Dmitri Aliev "Dort sur des Roses" (extrait de l'opéra-Rock "Mozart") dans une tenue en velours bordeaux et noire et avec un grand sens artistique lui aussi. Trop irrégulier par le passé, il semble avoir; cette saison; une meilleure stabilité. Son quadruple Lutz de départ n'est combiné qu'à un double boucle piqué, mais il exécute un très bon quadruple boucle piqué en seconde difficulté. Sa seule erreur importante survient dans la séquence de pas sur laquelle il trébuche, sans toutefois tomber. Seule sa pirouette combinée avec changement de pied est de niveau 4, ses autres éléments n'obtiendront qu'un 3. Avec 88.78 points et en 4ème place, il peut encore monter sur le podium avec un libre parfait.
Les choses risquent d'être plus compliquées pour son compatriote Alexander Samarin. Il vit un peu mieux son "Blues for Klook" qu'à Grenoble, il a gagné en expression. Non, je n'ironise pas. Il faut dire que, parti d'aucune, ce n'est pas très difficile. Les gestes sont là, mais sans conviction ni amplitude. Je suis toujours catastrophée de voir ce garçon, si doué techniquement, ne rien savoir ou pouvoir exprimer. Il manque, par conséquent, la moitié de sa dimension naturelle à son patinage. Aujourd'hui, comble de malheur, sa technique le lâche. Il retourne un quadruple Lutz et pose une main sur la glace, pourtant son saut de prédilection (le mien aussi, je trouve que le quadruple Lutz est le plus beau de tous les quads). Rien ne s'arrange avec un quadruple flip en sous-rotation et réceptionné sur deux lames. J'ai du mal à comprendre comment ses notes de transitions peuvent dépasser les 8 points. Quelles transitions ? Alexandre a de très beaux croisés, profonds et réguliers, mais à part ça ? Les 6.75 mis par le Juge N° 9 (et qui ne compteront donc pas) me semblent plus proches de la réalité. 81.32 le placent en 5ème position.
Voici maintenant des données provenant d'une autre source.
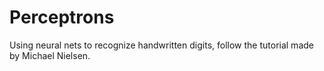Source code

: # Perceptrons
Using neural nets to recognize handwritten digits, follow the tutorial made by Michael Nielsen.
Lanterne rouge pour l'homme aux lames dorées, Boyang Jin. Rien ne va plus. Quad Lutz passé en triple, atterri sur deux pieds et dégradé, combinaison quadruple boucle piqué/triple boucle piqué un brin laborieuse. Seul son triple Axel est net. Pas que ceci ait une quelconque influence sur son patinage, mais j'ai un problème avec sa coupe de cheveu qui lui fait une tête de champignon dès qu'il bouge. Messieurs, pensez à l'effet qu'aura votre coiffure sur la glace ! 6ème avec 80.67, Boyang ne peut plus espérer grand chose de ce Grand Prix hélas.